### Work to complete
Only the count is needed. Count the lines below with the word "naar" in them.

### Records for processing
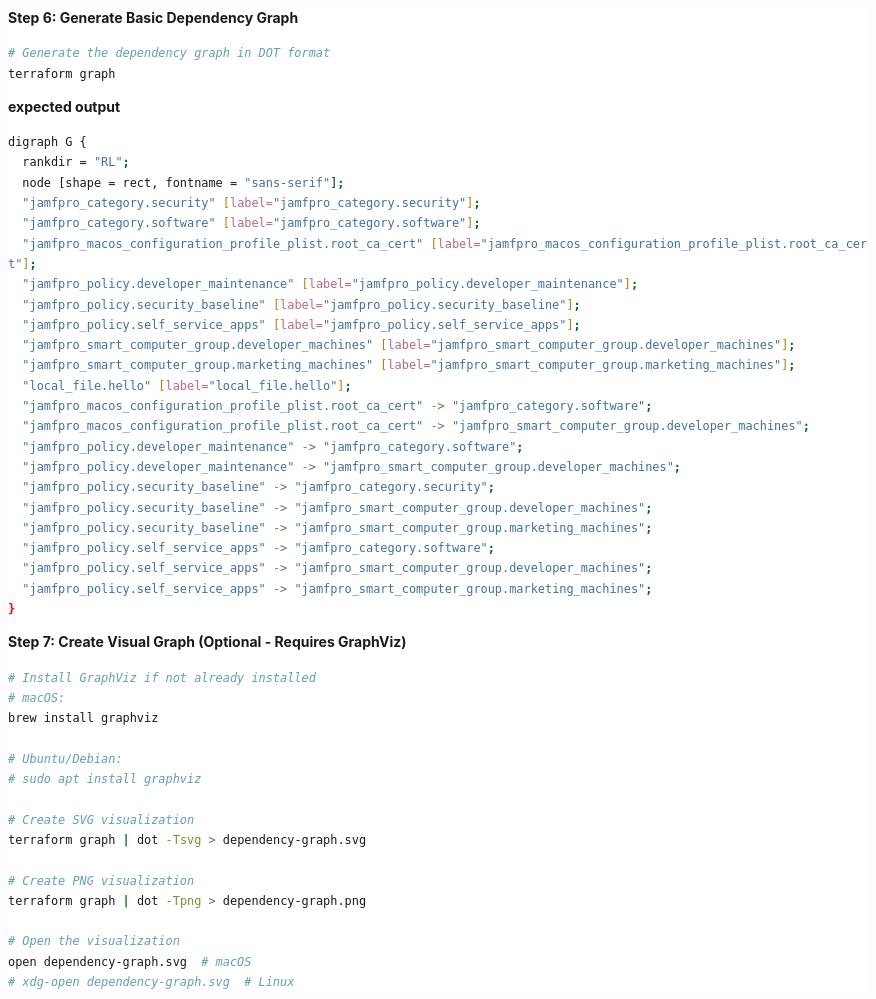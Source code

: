 **Step 6: Generate Basic Dependency Graph**
```bash
# Generate the dependency graph in DOT format
terraform graph
```
**expected output**

```bash
digraph G {
  rankdir = "RL";
  node [shape = rect, fontname = "sans-serif"];
  "jamfpro_category.security" [label="jamfpro_category.security"];
  "jamfpro_category.software" [label="jamfpro_category.software"];
  "jamfpro_macos_configuration_profile_plist.root_ca_cert" [label="jamfpro_macos_configuration_profile_plist.root_ca_cert"];
  "jamfpro_policy.developer_maintenance" [label="jamfpro_policy.developer_maintenance"];
  "jamfpro_policy.security_baseline" [label="jamfpro_policy.security_baseline"];
  "jamfpro_policy.self_service_apps" [label="jamfpro_policy.self_service_apps"];
  "jamfpro_smart_computer_group.developer_machines" [label="jamfpro_smart_computer_group.developer_machines"];
  "jamfpro_smart_computer_group.marketing_machines" [label="jamfpro_smart_computer_group.marketing_machines"];
  "local_file.hello" [label="local_file.hello"];
  "jamfpro_macos_configuration_profile_plist.root_ca_cert" -> "jamfpro_category.software";
  "jamfpro_macos_configuration_profile_plist.root_ca_cert" -> "jamfpro_smart_computer_group.developer_machines";
  "jamfpro_policy.developer_maintenance" -> "jamfpro_category.software";
  "jamfpro_policy.developer_maintenance" -> "jamfpro_smart_computer_group.developer_machines";
  "jamfpro_policy.security_baseline" -> "jamfpro_category.security";
  "jamfpro_policy.security_baseline" -> "jamfpro_smart_computer_group.developer_machines";
  "jamfpro_policy.security_baseline" -> "jamfpro_smart_computer_group.marketing_machines";
  "jamfpro_policy.self_service_apps" -> "jamfpro_category.software";
  "jamfpro_policy.self_service_apps" -> "jamfpro_smart_computer_group.developer_machines";
  "jamfpro_policy.self_service_apps" -> "jamfpro_smart_computer_group.marketing_machines";
}
```

**Step 7: Create Visual Graph (Optional - Requires GraphViz)**
```bash
# Install GraphViz if not already installed
# macOS:
brew install graphviz

# Ubuntu/Debian:
# sudo apt install graphviz

# Create SVG visualization
terraform graph | dot -Tsvg > dependency-graph.svg

# Create PNG visualization  
terraform graph | dot -Tpng > dependency-graph.png

# Open the visualization
open dependency-graph.svg  # macOS
# xdg-open dependency-graph.svg  # Linux
```
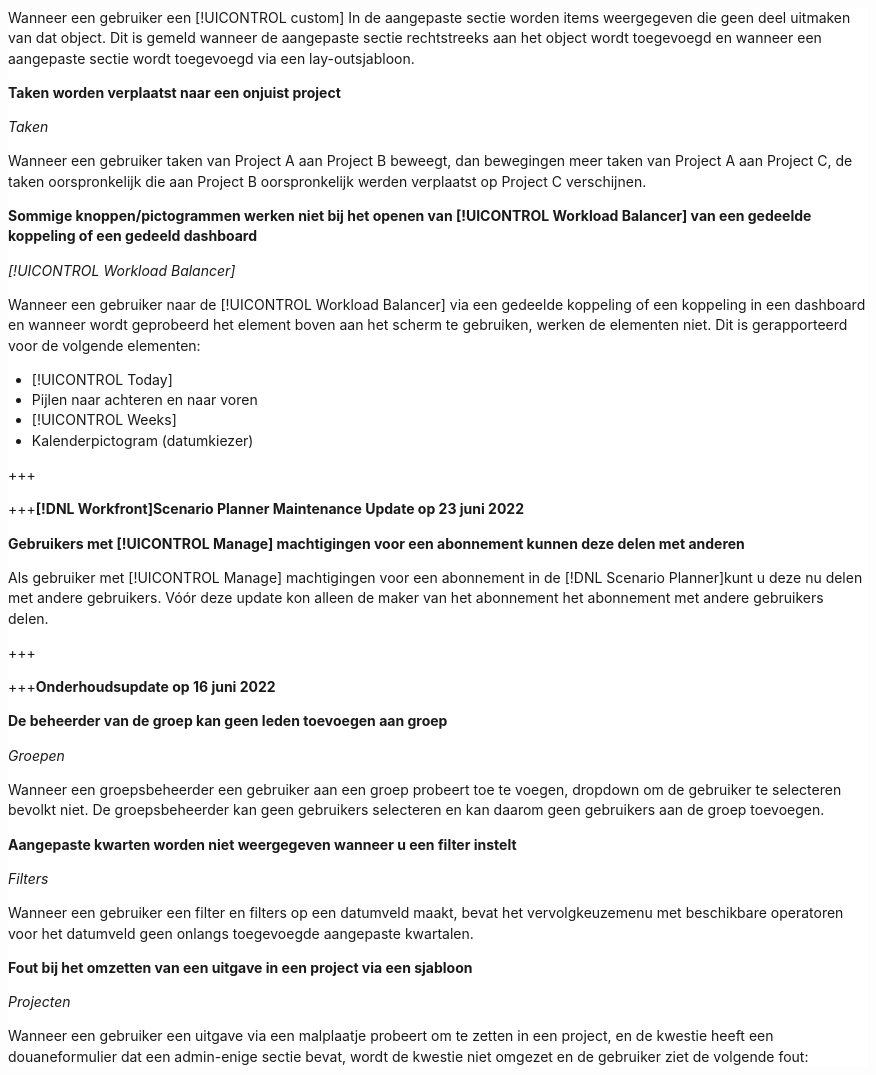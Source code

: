 Wanneer een gebruiker een [!UICONTROL custom] In de aangepaste sectie worden items weergegeven die geen deel uitmaken van dat object. Dit is gemeld wanneer de aangepaste sectie rechtstreeks aan het object wordt toegevoegd en wanneer een aangepaste sectie wordt toegevoegd via een lay-outsjabloon.

**Taken worden verplaatst naar een onjuist project**

*Taken*

Wanneer een gebruiker taken van Project A aan Project B beweegt, dan bewegingen meer taken van Project A aan Project C, de taken oorspronkelijk die aan Project B oorspronkelijk werden verplaatst op Project C verschijnen.

**Sommige knoppen/pictogrammen werken niet bij het openen van [!UICONTROL Workload Balancer] van een gedeelde koppeling of een gedeeld dashboard**

*[!UICONTROL Workload Balancer]*

Wanneer een gebruiker naar de [!UICONTROL Workload Balancer] via een gedeelde koppeling of een koppeling in een dashboard en wanneer wordt geprobeerd het element boven aan het scherm te gebruiken, werken de elementen niet. Dit is gerapporteerd voor de volgende elementen:

* [!UICONTROL Today]
* Pijlen naar achteren en naar voren
* [!UICONTROL Weeks]
* Kalenderpictogram (datumkiezer)

+++

+++**[!DNL Workfront]Scenario Planner Maintenance Update op 23 juni 2022**

**Gebruikers met [!UICONTROL Manage] machtigingen voor een abonnement kunnen deze delen met anderen**

Als gebruiker met [!UICONTROL Manage] machtigingen voor een abonnement in de [!DNL Scenario Planner]kunt u deze nu delen met andere gebruikers. Vóór deze update kon alleen de maker van het abonnement het abonnement met andere gebruikers delen.

+++

+++**Onderhoudsupdate op 16 juni 2022**

**De beheerder van de groep kan geen leden toevoegen aan groep**

*Groepen*

Wanneer een groepsbeheerder een gebruiker aan een groep probeert toe te voegen, dropdown om de gebruiker te selecteren bevolkt niet. De groepsbeheerder kan geen gebruikers selecteren en kan daarom geen gebruikers aan de groep toevoegen.

**Aangepaste kwarten worden niet weergegeven wanneer u een filter instelt**

*Filters*

Wanneer een gebruiker een filter en filters op een datumveld maakt, bevat het vervolgkeuzemenu met beschikbare operatoren voor het datumveld geen onlangs toegevoegde aangepaste kwartalen.

**Fout bij het omzetten van een uitgave in een project via een sjabloon**

*Projecten*

Wanneer een gebruiker een uitgave via een malplaatje probeert om te zetten in een project, en de kwestie heeft een douaneformulier dat een admin-enige sectie bevat, wordt de kwestie niet omgezet en de gebruiker ziet de volgende fout:
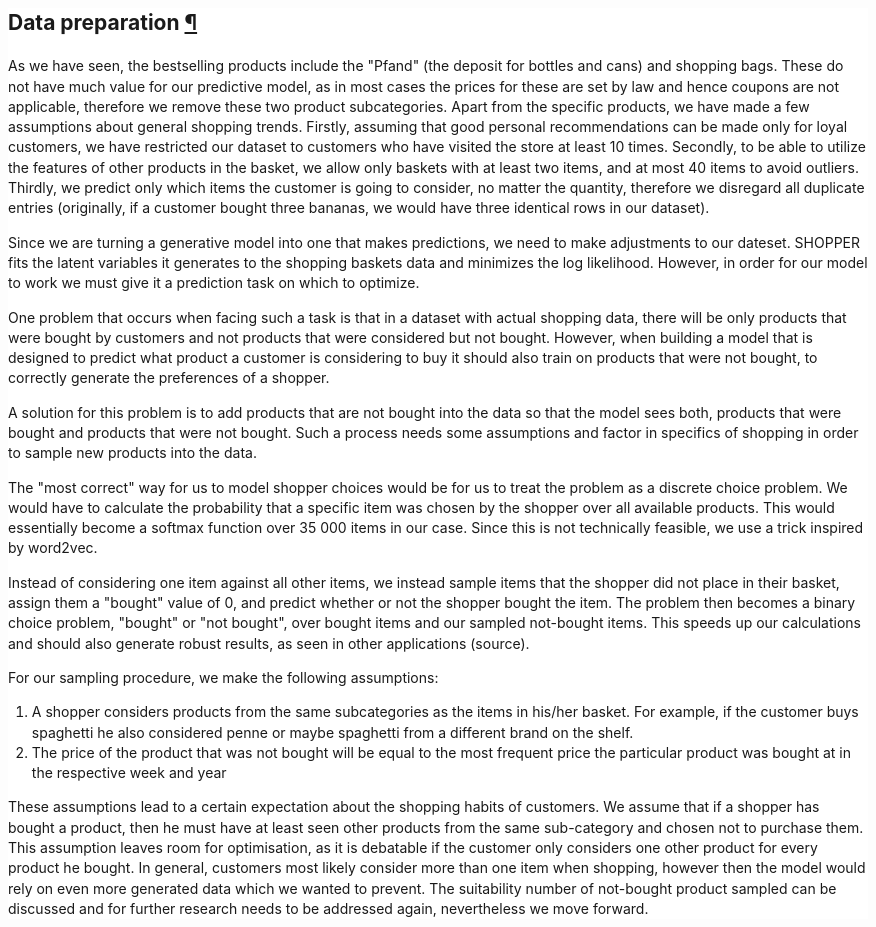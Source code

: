 ## Data preparation [¶](#data-preparation)

As we have seen, the bestselling products include the "Pfand" (the deposit for bottles and cans) and shopping bags. These do not have much value for our predictive model, as in most cases the prices for these are set by law and hence coupons are not applicable, therefore we remove these two product subcategories.
Apart from the specific products, we have made a few assumptions about general shopping trends. Firstly, assuming that good personal recommendations can be made only for loyal customers, we have restricted our dataset to customers who have visited the store at least 10 times. Secondly, to be able to utilize the features of other products in the basket, we allow only baskets with at least two items, and at most 40 items to avoid outliers. Thirdly, we predict only which items the customer is going to consider, no matter the quantity, therefore we disregard all duplicate entries (originally, if a customer bought three bananas, we would have three identical rows in our dataset).

Since we are turning a generative model into one that makes predictions, we need to make adjustments to our dateset. SHOPPER fits the latent variables it generates to the shopping baskets data and minimizes the log likelihood. However, in order for our model to work we must give it a prediction task on which to optimize.

One problem that occurs when facing such a task is that in a dataset with actual shopping data, there will be only products that were bought by customers and not products that were considered but not bought. However, when building a model that is designed to predict what product a customer is considering to buy it should also train on products that were not bought, to correctly generate the preferences of a shopper.

A solution for this problem is to add products that are not bought into the data so that the model sees both, products that were bought and products that were not bought. Such a process needs some assumptions and factor in specifics of shopping in order to sample new products into the data.

The "most correct" way for us to model shopper choices would be for us to treat the problem as a discrete choice problem. We would have to calculate the probability that a specific item was chosen by the shopper over all available products. This would essentially become a softmax function over 35 000 items in our case. Since this is not technically feasible, we use a trick inspired by word2vec.

Instead of considering one item against all other items, we instead sample items that the shopper did not place in their basket, assign them a "bought" value of 0, and predict whether or not the shopper bought the item. The problem then becomes a binary choice problem, "bought" or "not bought", over bought items and our sampled not-bought items. This speeds up our calculations and should also generate robust results, as seen in other applications (source).

For our sampling procedure, we make the following assumptions:

1. A shopper considers products from the same subcategories as the items in his/her basket. For example, if the customer buys spaghetti he also considered penne or maybe spaghetti from a different brand on the shelf.
2. The price of the product that was not bought will be equal to the most frequent price the particular product was bought at in the respective week and year

These assumptions lead to a certain expectation about the shopping habits of customers. We assume that if a shopper has bought a product, then he must have at least seen other products from the same sub-category and chosen not to purchase them. This assumption leaves room for optimisation, as it is debatable if the customer only considers one other product for every product he bought. In general, customers most likely consider more than one item when shopping, however then the model would rely on even more generated data which we wanted to prevent. The suitability number of not-bought product sampled can be discussed and for further research needs to be addressed again, nevertheless we move forward.
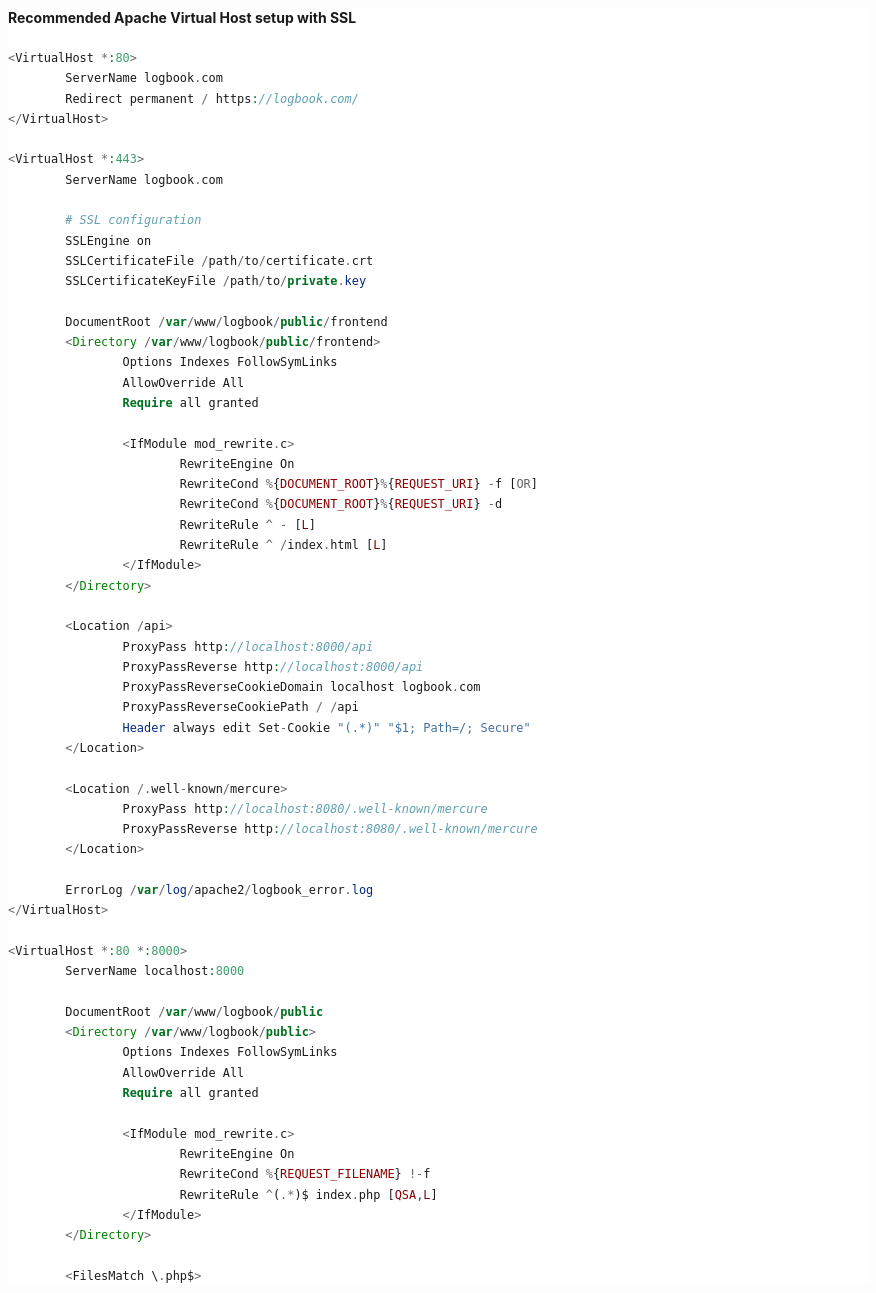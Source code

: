 #### Recommended Apache Virtual Host setup with SSL

```php
<VirtualHost *:80>
        ServerName logbook.com
        Redirect permanent / https://logbook.com/
</VirtualHost>

<VirtualHost *:443>
        ServerName logbook.com

        # SSL configuration
        SSLEngine on
        SSLCertificateFile /path/to/certificate.crt
        SSLCertificateKeyFile /path/to/private.key

        DocumentRoot /var/www/logbook/public/frontend
        <Directory /var/www/logbook/public/frontend>
                Options Indexes FollowSymLinks
                AllowOverride All
                Require all granted

                <IfModule mod_rewrite.c>
                        RewriteEngine On
                        RewriteCond %{DOCUMENT_ROOT}%{REQUEST_URI} -f [OR]
                        RewriteCond %{DOCUMENT_ROOT}%{REQUEST_URI} -d
                        RewriteRule ^ - [L]
                        RewriteRule ^ /index.html [L]
                </IfModule>
        </Directory>

        <Location /api>
                ProxyPass http://localhost:8000/api
                ProxyPassReverse http://localhost:8000/api
                ProxyPassReverseCookieDomain localhost logbook.com
                ProxyPassReverseCookiePath / /api
                Header always edit Set-Cookie "(.*)" "$1; Path=/; Secure"
        </Location>

        <Location /.well-known/mercure>
                ProxyPass http://localhost:8080/.well-known/mercure
                ProxyPassReverse http://localhost:8080/.well-known/mercure
        </Location>

        ErrorLog /var/log/apache2/logbook_error.log
</VirtualHost>

<VirtualHost *:80 *:8000>
        ServerName localhost:8000

        DocumentRoot /var/www/logbook/public
        <Directory /var/www/logbook/public>
                Options Indexes FollowSymLinks
                AllowOverride All
                Require all granted

                <IfModule mod_rewrite.c>
                        RewriteEngine On
                        RewriteCond %{REQUEST_FILENAME} !-f
                        RewriteRule ^(.*)$ index.php [QSA,L]
                </IfModule>
        </Directory>

        <FilesMatch \.php$>
```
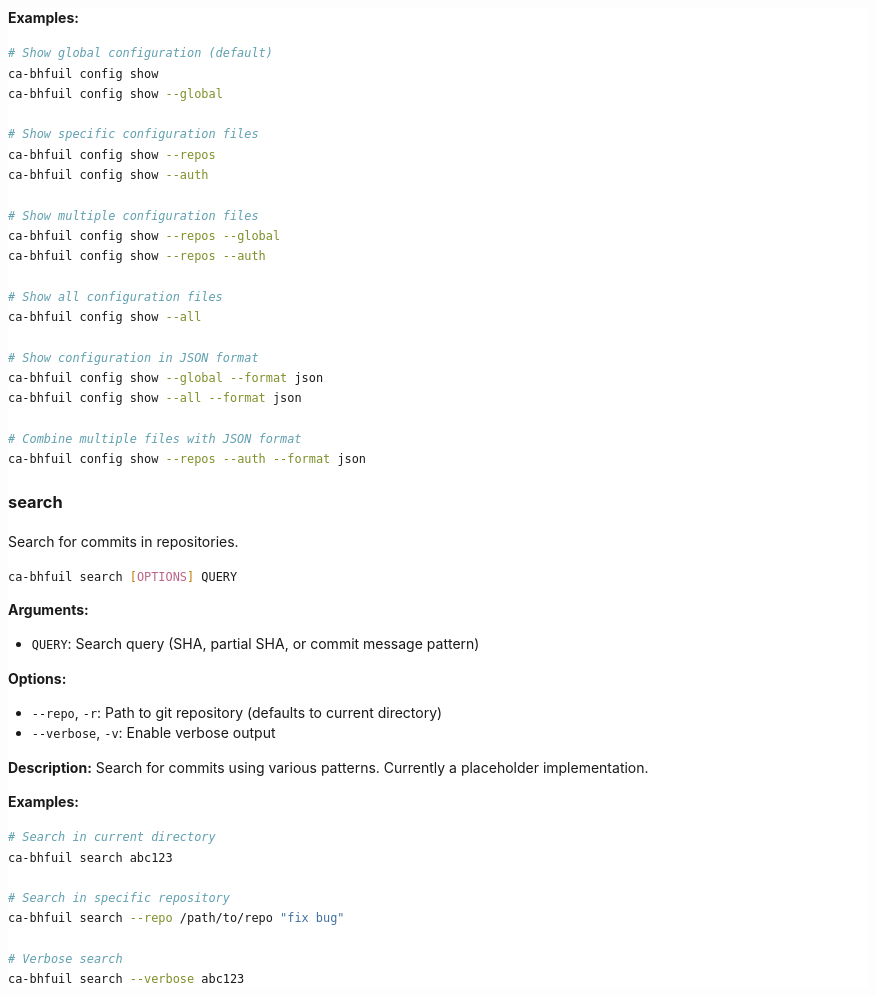 **Examples:**
```bash
# Show global configuration (default)
ca-bhfuil config show
ca-bhfuil config show --global

# Show specific configuration files
ca-bhfuil config show --repos
ca-bhfuil config show --auth

# Show multiple configuration files
ca-bhfuil config show --repos --global
ca-bhfuil config show --repos --auth

# Show all configuration files
ca-bhfuil config show --all

# Show configuration in JSON format
ca-bhfuil config show --global --format json
ca-bhfuil config show --all --format json

# Combine multiple files with JSON format
ca-bhfuil config show --repos --auth --format json
```

### search

Search for commits in repositories.

```bash
ca-bhfuil search [OPTIONS] QUERY
```

**Arguments:**
- `QUERY`: Search query (SHA, partial SHA, or commit message pattern)

**Options:**
- `--repo`, `-r`: Path to git repository (defaults to current directory)
- `--verbose`, `-v`: Enable verbose output

**Description:**
Search for commits using various patterns. Currently a placeholder implementation.

**Examples:**
```bash
# Search in current directory
ca-bhfuil search abc123

# Search in specific repository
ca-bhfuil search --repo /path/to/repo "fix bug"

# Verbose search
ca-bhfuil search --verbose abc123
```
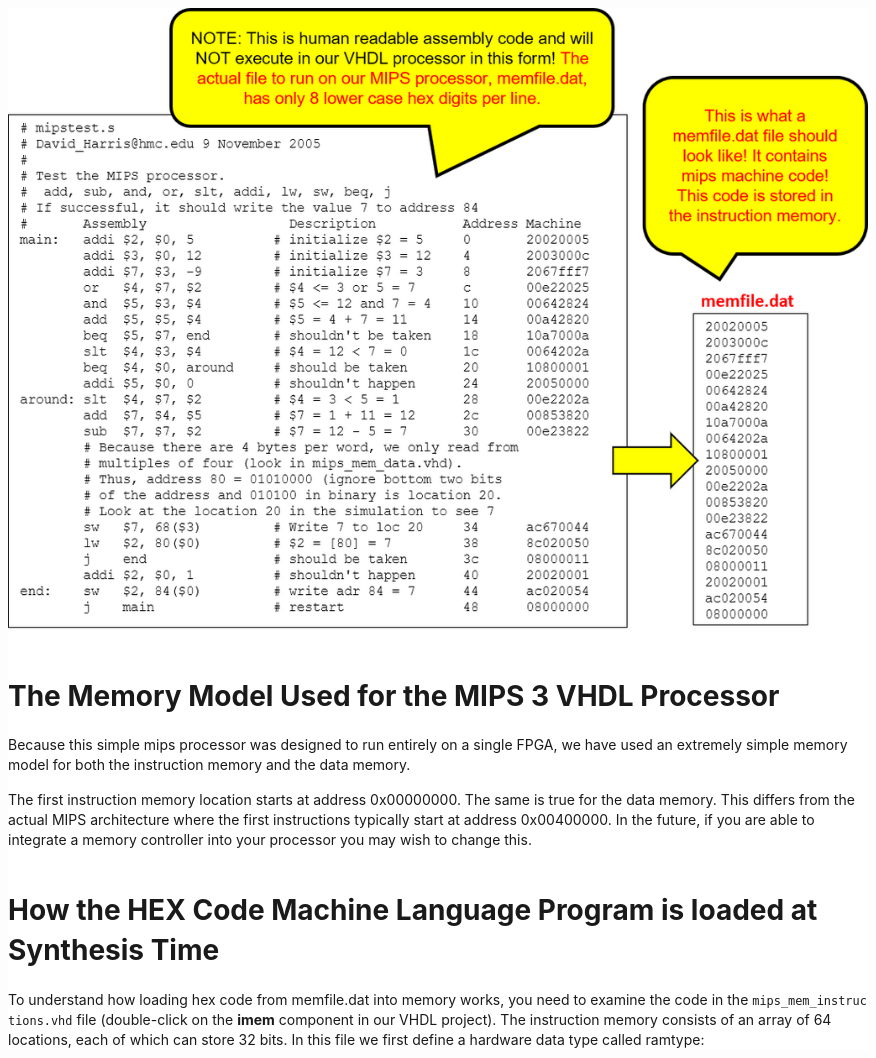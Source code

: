 ![mips test program](./img/mips_program.png)

# The Memory Model Used for the MIPS 3 VHDL Processor
Because this simple mips processor was designed to run entirely on a single FPGA, we have used an extremely simple memory model for both the instruction memory and the data memory. 

The first instruction memory location starts at address 0x00000000. The same is true for the data memory. This differs from the actual MIPS architecture where the first instructions typically start at address 0x00400000. In the future, if you are able to integrate a memory controller into your processor you may wish to change this.    

# How the HEX Code Machine Language Program is loaded at Synthesis Time

To understand how loading hex code from memfile.dat into memory works, you need to examine the code in the ```mips_mem_instructions.vhd``` file  (double-click on the **imem** component in our VHDL project). The instruction memory consists of an array of 64 locations, each of which can store 32 bits. In this file we first define a hardware data type called ramtype:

### Solution for this exercise
3